Last night around 10pm, Doug and I gave in to the epitome of consumer lust at Christmastime: we went to Toys ‘R Us. We had been looking for a set of Snorts to buy for our daughter, and my mom had a toy item she was in search of as well. I had never been inside of a Toys ‘R Us before, and it was an eye-opening experience. I had no idea how many strange toys were out there, and the bleary-eyed, desparate parents digging through bins were exactly as I had imagined they would be. We found the gifts we needed and we were happy to get out of there.
I started thinking back to my own childhood and how incredibly exciting Christmas morning always was. I didn’t sleep much as a child anyway, but asking me to sleep on Christmas Eve felt cruel and impossible.
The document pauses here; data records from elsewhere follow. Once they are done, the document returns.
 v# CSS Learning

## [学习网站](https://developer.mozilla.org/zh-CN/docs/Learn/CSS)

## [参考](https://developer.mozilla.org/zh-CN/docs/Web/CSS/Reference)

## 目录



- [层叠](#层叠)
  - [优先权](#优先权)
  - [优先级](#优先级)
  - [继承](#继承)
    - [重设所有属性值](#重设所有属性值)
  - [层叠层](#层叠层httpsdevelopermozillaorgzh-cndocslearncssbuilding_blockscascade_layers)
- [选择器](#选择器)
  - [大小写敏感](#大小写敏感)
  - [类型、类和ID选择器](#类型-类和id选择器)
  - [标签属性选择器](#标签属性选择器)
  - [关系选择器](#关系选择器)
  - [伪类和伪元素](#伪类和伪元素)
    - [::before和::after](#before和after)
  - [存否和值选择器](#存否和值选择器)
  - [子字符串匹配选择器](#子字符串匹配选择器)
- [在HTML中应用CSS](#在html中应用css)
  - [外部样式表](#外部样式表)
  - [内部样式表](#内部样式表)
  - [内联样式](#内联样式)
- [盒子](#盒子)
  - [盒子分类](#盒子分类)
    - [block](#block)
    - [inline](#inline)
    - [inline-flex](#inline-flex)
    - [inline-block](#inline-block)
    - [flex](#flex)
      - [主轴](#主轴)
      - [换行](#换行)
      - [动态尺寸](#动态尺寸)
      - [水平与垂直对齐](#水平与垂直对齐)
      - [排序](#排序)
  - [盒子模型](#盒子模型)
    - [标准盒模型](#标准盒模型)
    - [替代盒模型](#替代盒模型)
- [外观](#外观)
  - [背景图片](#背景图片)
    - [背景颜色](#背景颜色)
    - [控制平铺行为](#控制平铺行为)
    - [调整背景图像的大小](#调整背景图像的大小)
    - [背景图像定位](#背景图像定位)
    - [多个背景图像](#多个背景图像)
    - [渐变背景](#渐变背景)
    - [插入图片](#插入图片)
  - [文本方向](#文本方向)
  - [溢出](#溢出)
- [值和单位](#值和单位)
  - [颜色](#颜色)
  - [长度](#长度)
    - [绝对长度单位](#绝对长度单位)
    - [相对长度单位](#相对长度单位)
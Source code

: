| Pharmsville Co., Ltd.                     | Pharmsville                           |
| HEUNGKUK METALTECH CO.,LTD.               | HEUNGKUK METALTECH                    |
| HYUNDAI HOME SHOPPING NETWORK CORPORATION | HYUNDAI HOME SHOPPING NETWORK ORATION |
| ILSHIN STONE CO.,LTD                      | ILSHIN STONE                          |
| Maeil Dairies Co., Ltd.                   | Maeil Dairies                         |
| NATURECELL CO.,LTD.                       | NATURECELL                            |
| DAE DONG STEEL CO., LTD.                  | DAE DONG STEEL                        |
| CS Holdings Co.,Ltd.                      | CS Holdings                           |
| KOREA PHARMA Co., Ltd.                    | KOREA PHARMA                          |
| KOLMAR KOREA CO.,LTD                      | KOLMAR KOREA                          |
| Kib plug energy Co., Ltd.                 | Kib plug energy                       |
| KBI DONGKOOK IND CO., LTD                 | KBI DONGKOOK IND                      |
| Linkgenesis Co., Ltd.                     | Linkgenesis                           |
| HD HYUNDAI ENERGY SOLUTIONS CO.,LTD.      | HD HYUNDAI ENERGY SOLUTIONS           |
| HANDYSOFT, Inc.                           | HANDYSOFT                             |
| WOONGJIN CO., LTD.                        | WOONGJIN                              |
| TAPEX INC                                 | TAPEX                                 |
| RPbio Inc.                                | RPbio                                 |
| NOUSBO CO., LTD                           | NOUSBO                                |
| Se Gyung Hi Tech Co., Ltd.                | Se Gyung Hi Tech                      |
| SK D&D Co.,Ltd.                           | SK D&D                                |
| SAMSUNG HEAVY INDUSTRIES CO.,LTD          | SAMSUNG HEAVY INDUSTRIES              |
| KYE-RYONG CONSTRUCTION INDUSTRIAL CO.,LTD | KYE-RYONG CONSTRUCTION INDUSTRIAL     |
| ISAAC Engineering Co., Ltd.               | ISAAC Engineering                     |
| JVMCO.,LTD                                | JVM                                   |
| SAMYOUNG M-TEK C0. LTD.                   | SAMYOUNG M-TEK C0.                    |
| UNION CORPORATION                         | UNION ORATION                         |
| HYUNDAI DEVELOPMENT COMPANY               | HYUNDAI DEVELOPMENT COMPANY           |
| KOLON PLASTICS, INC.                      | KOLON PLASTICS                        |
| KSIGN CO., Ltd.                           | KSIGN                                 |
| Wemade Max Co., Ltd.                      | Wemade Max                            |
I am not sure what my parents’ limit was of how early we could actually get up but I am pretty sure I began lobbying sometime around 4am.
There is something significantly different about stockings and gifts on Christmas morning with kids present. There is an urgency and impatience and raw delight that infects everyone around them. I distinctly remember when Christmas morning started to change in my house growing up. As my sister and brother and I got older, there was a slow cultural shift where showers and sleeping in began to creep into our morning ritual. And then my Mom started to begin meal prepartions for the day BEFORE STOCKINGS. I was devastated. I was still of the mind (yes, in my mid-twenties, I believe) that the only acceptable behavior on Christmas morning was to wake up and go directly to the living room to begin stockings. I grew increasingly annoyed with my family’s desires for taking showers or rolling out pie crusts or whatever unneccesary diversion they could concoct.
My child-like attitude toward Christmas morning had enough of a reputation that the first Christmas I spent as a married woman with Doug’s family, they pulled a family-wide practical joke on me. As soon as Doug’s mom called us all together to open our gifts, one by one, each family member made up some excuse of something they needed to do before we could start. Someone had to use the bathroom. As soon as they got back, someone else had to feed the dog. Once they were done, another person had to make a phone call. And so on. I was absolutley dying inside, being tortured so. But these were my brand new in-laws so I was clearly not going to say anything. Finally, as I wasn’t cluing in to the joke, one family member decided to take it to the next level: “Why don’t we go for a walk first?” they said. That was it. I could stay silent no longer. I erupted in some sort of protest, when everyone around me fell apart laughing.
All that to say, I am looking forward to Christmas morning with Aaron and Mercy this year. As much as I join in the chorus of voices that beg for recognition of what this season is about and what it is not, I delight in the act of sharing gifts with people I love. I think too that there is something to be learned from watching children on Christmas morning; something about joy and anticipation and urgency that overpowers concerns for other things. As an adult, our list of concerns and resposibilities is often so long that there is simply not room for joyful abandon.
I think too about the church and how it should feel to gather to worship in singing or to join one another at The Table, or to speak words of confession and forgiveness to one another. Do we do these things with a sense of urgency as people compelled by something with the power to take us from death to life? Do we come at these corporate activities with the kind of joy and delight that makes taking showers and preparing meals seem irrelevant by comparison? What would it look like for us to recover a sense of hunger and urgency and delight in our life together that is fitting for the feast that awaits us?